■ Goal of the exercise
Write out the entries below exactly. End with the line that contains "This idea is".

━━━━━ Entries shown ━━━━━

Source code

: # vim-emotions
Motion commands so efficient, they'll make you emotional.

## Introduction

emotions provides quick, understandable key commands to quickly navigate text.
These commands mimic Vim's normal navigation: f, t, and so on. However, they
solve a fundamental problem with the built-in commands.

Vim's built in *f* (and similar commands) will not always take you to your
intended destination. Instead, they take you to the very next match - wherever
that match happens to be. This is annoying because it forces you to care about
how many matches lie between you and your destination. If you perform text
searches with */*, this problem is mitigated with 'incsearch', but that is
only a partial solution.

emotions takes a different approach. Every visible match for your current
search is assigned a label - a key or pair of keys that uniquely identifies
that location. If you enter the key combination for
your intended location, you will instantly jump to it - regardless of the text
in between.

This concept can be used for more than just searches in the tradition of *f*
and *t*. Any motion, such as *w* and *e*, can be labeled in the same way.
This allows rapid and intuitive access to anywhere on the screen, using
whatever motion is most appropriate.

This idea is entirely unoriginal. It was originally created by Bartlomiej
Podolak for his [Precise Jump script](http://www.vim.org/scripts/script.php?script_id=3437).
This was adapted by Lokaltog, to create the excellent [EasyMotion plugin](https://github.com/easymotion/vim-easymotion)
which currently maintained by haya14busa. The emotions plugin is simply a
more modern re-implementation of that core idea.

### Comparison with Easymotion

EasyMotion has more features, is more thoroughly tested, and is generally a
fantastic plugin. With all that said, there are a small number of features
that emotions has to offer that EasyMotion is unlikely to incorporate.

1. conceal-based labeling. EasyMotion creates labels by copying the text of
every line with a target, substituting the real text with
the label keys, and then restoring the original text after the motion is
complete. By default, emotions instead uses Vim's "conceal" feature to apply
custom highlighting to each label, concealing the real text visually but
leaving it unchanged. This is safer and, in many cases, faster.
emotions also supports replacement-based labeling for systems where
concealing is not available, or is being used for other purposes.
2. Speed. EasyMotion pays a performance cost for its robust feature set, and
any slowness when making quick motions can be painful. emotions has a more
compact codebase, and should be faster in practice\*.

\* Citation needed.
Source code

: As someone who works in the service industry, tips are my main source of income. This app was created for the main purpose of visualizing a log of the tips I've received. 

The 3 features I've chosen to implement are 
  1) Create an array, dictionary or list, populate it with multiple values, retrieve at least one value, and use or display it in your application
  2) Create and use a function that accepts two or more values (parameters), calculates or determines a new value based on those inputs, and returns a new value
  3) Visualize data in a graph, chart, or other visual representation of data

━━━━━

■ Solution to the exercise
Source code

: # vim-emotions
Motion commands so efficient, they'll make you emotional.

## Introduction

emotions provides quick, understandable key commands to quickly navigate text.
These commands mimic Vim's normal navigation: f, t, and so on. However, they
solve a fundamental problem with the built-in commands.

Vim's built in *f* (and similar commands) will not always take you to your
intended destination. Instead, they take you to the very next match - wherever
that match happens to be. This is annoying because it forces you to care about
how many matches lie between you and your destination. If you perform text
searches with */*, this problem is mitigated with 'incsearch', but that is
only a partial solution.

emotions takes a different approach. Every visible match for your current
search is assigned a label - a key or pair of keys that uniquely identifies
that location. If you enter the key combination for
your intended location, you will instantly jump to it - regardless of the text
in between.

This concept can be used for more than just searches in the tradition of *f*
and *t*. Any motion, such as *w* and *e*, can be labeled in the same way.
This allows rapid and intuitive access to anywhere on the screen, using
whatever motion is most appropriate.

This idea is entirely unoriginal. It was originally created by Bartlomiej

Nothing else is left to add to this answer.